## What needs to be done
Having read the entries, repeat all of them exactly.
=== Section Start ===
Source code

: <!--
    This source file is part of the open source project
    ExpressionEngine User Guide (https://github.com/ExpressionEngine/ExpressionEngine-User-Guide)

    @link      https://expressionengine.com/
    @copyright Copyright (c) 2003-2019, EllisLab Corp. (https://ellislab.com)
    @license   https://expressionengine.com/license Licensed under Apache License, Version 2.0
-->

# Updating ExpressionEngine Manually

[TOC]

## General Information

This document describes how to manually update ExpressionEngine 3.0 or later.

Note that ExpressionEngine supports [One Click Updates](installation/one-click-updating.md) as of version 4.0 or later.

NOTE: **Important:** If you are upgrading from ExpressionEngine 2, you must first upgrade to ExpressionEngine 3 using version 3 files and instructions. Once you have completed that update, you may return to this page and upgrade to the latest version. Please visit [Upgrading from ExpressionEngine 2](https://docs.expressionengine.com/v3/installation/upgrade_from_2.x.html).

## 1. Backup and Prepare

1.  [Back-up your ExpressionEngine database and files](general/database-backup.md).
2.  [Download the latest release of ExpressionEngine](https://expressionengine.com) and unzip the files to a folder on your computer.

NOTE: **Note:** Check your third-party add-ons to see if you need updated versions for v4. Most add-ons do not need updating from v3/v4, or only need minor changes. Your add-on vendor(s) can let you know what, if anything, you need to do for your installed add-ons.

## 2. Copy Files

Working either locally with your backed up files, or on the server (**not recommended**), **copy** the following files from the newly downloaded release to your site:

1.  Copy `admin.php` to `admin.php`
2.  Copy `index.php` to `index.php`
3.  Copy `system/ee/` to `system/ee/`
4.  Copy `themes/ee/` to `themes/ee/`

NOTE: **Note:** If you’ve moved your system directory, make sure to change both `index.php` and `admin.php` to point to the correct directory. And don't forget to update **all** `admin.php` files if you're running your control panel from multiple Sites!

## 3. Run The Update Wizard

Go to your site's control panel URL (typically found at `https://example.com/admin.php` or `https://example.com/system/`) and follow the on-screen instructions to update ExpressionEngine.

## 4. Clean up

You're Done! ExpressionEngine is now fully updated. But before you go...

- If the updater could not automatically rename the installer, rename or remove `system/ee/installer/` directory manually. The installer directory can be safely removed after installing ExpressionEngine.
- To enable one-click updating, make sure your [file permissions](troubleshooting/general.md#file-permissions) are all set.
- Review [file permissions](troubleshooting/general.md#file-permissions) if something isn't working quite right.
=== Section End ===
## Response below
Source code

: <!--
    This source file is part of the open source project
    ExpressionEngine User Guide (https://github.com/ExpressionEngine/ExpressionEngine-User-Guide)

    @link      https://expressionengine.com/
    @copyright Copyright (c) 2003-2019, EllisLab Corp. (https://ellislab.com)
    @license   https://expressionengine.com/license Licensed under Apache License, Version 2.0
-->

# Updating ExpressionEngine Manually

[TOC]

## General Information

This document describes how to manually update ExpressionEngine 3.0 or later.

Note that ExpressionEngine supports [One Click Updates](installation/one-click-updating.md) as of version 4.0 or later.

NOTE: **Important:** If you are upgrading from ExpressionEngine 2, you must first upgrade to ExpressionEngine 3 using version 3 files and instructions. Once you have completed that update, you may return to this page and upgrade to the latest version. Please visit [Upgrading from ExpressionEngine 2](https://docs.expressionengine.com/v3/installation/upgrade_from_2.x.html).

## 1. Backup and Prepare

1.  [Back-up your ExpressionEngine database and files](general/database-backup.md).
2.  [Download the latest release of ExpressionEngine](https://expressionengine.com) and unzip the files to a folder on your computer.

NOTE: **Note:** Check your third-party add-ons to see if you need updated versions for v4. Most add-ons do not need updating from v3/v4, or only need minor changes. Your add-on vendor(s) can let you know what, if anything, you need to do for your installed add-ons.

## 2. Copy Files

Working either locally with your backed up files, or on the server (**not recommended**), **copy** the following files from the newly downloaded release to your site:

1.  Copy `admin.php` to `admin.php`
2.  Copy `index.php` to `index.php`
3.  Copy `system/ee/` to `system/ee/`
4.  Copy `themes/ee/` to `themes/ee/`

NOTE: **Note:** If you’ve moved your system directory, make sure to change both `index.php` and `admin.php` to point to the correct directory. And don't forget to update **all** `admin.php` files if you're running your control panel from multiple Sites!

## 3. Run The Update Wizard

Go to your site's control panel URL (typically found at `https://example.com/admin.php` or `https://example.com/system/`) and follow the on-screen instructions to update ExpressionEngine.

## 4. Clean up

You're Done! ExpressionEngine is now fully updated. But before you go...

- If the updater could not automatically rename the installer, rename or remove `system/ee/installer/` directory manually. The installer directory can be safely removed after installing ExpressionEngine.
- To enable one-click updating, make sure your [file permissions](troubleshooting/general.md#file-permissions) are all set.
- Review [file permissions](troubleshooting/general.md#file-permissions) if something isn't working quite right.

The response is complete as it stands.